Segundo Roger Chartier, “não há práticas ou estruturas que não sejam produzidas pelas representações, contraditórias ou em confronto, pelas quais os indivíduos e os grupos dão sentido ao mundo que é o deles” (1991, p. 177). Por ser monumento, ou seja, herança de um passado e fruto de relações de poder que fizeram com que sua permanência fosse possível como legado de uma época, o documento é também representação. Ou seja, somente a partir da crítica feita pelo historiador o documento torna-se vestígio de um mundo que não mais pode ser acessado, que ficou no passado; o documento é representação na medida em que, ao ser questionado, traz muito da visão de mundo de seu produtor. O sentido dessa representação é atribuído de acordo com a leitura que se faz dela, ou seja, de acordo com o modo de se produzir a História – em determinado tempo, espaço, lugar social.
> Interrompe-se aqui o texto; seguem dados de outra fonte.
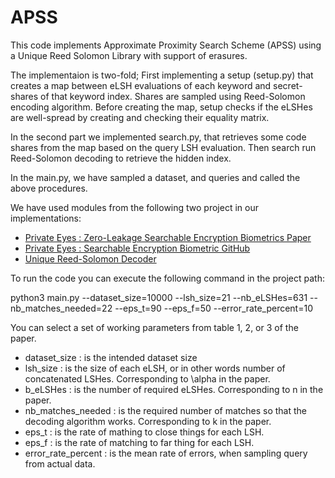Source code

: # APSS

This code implements Approximate Proximity Search Scheme (APSS) using a Unique Reed Solomon Library with support of erasures.

The implementaion is two-fold; First implementing a setup (setup.py) that creates a map between eLSH evaluations of each keyword and secret-shares of that keyword index. Shares are sampled using Reed-Solomon encoding algorithm. Before creating the map, setup checks if the eLSHes are well-spread by creating and checking their equality matrix.

In the second part we implemented search.py, that retrieves some code shares from the map based on the query LSH evaluation. Then search run Reed-Solomon decoding to retrieve the hidden index.

In the main.py, we have sampled a dataset, and queries and called the above procedures.

We have used modules from the following two project in our implementations:

* [Private Eyes : Zero-Leakage Searchable Encryption Biometrics Paper](https://eprint.iacr.org/2023/736)
* [Private Eyes : Searchable Encryption Biometric GitHub](https://github.com/hajulie/searchable_biometric)
* [Unique Reed-Solomon Decoder](https://github.com/lrq3000/unireedsolomon)

To run the code you can execute the following command in the project path:

python3 main.py --dataset_size=10000 --lsh_size=21 --nb_eLSHes=631 --nb_matches_needed=22 --eps_t=90 --eps_f=50 --error_rate_percent=10

You can select a set of working parameters from table 1, 2, or 3 of the paper.

  * dataset_size : is the intended dataset size
  * lsh_size : is the size of each eLSH, or in other words number of concatenated LSHes. Corresponding to \alpha in the paper.
  * b_eLSHes : is the number of required eLSHes. Corresponding to n in the paper.
  * nb_matches_needed : is the required number of matches so that the decoding algorithm works. Corresponding to k in the paper.
  * eps_t : is the rate of mathing to close things for each LSH.
  * eps_f : is the rate of matching to far thing for each LSH.
  * error_rate_percent : is the mean rate of errors, when sampling query from actual data.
A Nova História rompeu com o que antes era tido como regra para a boa produção historiográfica. No entanto, o grande número de profissionais que a praticam e sua não marginalização não a isentam de algumas questões problemáticas. Peter Burke (2011) lista alguns desses problemas, como os já elencados em relação às fontes e às explicações dos temas abordados pela Nova História. As dificuldades de definição do próprio movimento, também discutidas no presente trabalho, são acompanhadas das dificuldades em definir alguns de seus objetos mais relevantes, como a cultura popular, o próprio povo, o cotidiano. Afinal, nesse contexto de abordagem ampla no qual as ações humanas, as mentalidades e as práticas estão intimamente ligadas a um contexto maior chamado cultura, o que poderia ser considerado como não sendo cultura ou cultural? Quem é, ou melhor, quem não é o povo na perspectiva da Nova História? Até mesmo o cotidiano, razoavelmente de fácil compreensão quando pensamos nas atividades realizadas no dia a dia, pode ser um pouco mais complexo do que isso.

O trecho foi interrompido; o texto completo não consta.